>>
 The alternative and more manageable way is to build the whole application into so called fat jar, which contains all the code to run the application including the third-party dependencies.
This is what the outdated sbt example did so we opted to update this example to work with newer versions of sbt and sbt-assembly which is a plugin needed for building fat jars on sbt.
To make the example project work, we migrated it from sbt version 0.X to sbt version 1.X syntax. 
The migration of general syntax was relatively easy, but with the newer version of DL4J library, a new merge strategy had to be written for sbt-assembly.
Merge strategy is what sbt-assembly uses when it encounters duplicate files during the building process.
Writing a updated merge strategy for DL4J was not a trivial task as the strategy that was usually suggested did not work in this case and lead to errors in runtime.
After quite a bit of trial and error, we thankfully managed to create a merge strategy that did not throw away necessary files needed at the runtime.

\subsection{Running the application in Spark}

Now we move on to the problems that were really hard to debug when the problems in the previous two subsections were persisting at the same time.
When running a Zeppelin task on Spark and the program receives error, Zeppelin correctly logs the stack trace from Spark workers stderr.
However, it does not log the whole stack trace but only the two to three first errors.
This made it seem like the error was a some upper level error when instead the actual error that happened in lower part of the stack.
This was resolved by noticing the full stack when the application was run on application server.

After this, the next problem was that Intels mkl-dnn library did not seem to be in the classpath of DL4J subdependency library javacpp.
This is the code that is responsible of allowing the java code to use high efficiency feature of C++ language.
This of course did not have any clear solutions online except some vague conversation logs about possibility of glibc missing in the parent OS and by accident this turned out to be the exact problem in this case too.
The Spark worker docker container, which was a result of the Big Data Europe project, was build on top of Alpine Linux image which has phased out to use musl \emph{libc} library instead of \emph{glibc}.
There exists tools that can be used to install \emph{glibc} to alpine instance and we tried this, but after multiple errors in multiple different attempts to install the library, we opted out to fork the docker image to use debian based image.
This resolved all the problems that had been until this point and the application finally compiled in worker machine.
<<
> [Task instructions]: Mind each word and retype the entire listing above.

> [Solution for this problem]:
 The alternative and more manageable way is to build the whole application into so called fat jar, which contains all the code to run the application including the third-party dependencies.
This is what the outdated sbt example did so we opted to update this example to work with newer versions of sbt and sbt-assembly which is a plugin needed for building fat jars on sbt.
To make the example project work, we migrated it from sbt version 0.X to sbt version 1.X syntax. 
The migration of general syntax was relatively easy, but with the newer version of DL4J library, a new merge strategy had to be written for sbt-assembly.
Merge strategy is what sbt-assembly uses when it encounters duplicate files during the building process.
Writing a updated merge strategy for DL4J was not a trivial task as the strategy that was usually suggested did not work in this case and lead to errors in runtime.
After quite a bit of trial and error, we thankfully managed to create a merge strategy that did not throw away necessary files needed at the runtime.

\subsection{Running the application in Spark}

Now we move on to the problems that were really hard to debug when the problems in the previous two subsections were persisting at the same time.
When running a Zeppelin task on Spark and the program receives error, Zeppelin correctly logs the stack trace from Spark workers stderr.
However, it does not log the whole stack trace but only the two to three first errors.
This made it seem like the error was a some upper level error when instead the actual error that happened in lower part of the stack.
This was resolved by noticing the full stack when the application was run on application server.

After this, the next problem was that Intels mkl-dnn library did not seem to be in the classpath of DL4J subdependency library javacpp.
This is the code that is responsible of allowing the java code to use high efficiency feature of C++ language.
This of course did not have any clear solutions online except some vague conversation logs about possibility of glibc missing in the parent OS and by accident this turned out to be the exact problem in this case too.
The Spark worker docker container, which was a result of the Big Data Europe project, was build on top of Alpine Linux image which has phased out to use musl \emph{libc} library instead of \emph{glibc}.
There exists tools that can be used to install \emph{glibc} to alpine instance and we tried this, but after multiple errors in multiple different attempts to install the library, we opted out to fork the docker image to use debian based image.
This resolved all the problems that had been until this point and the application finally compiled in worker machine.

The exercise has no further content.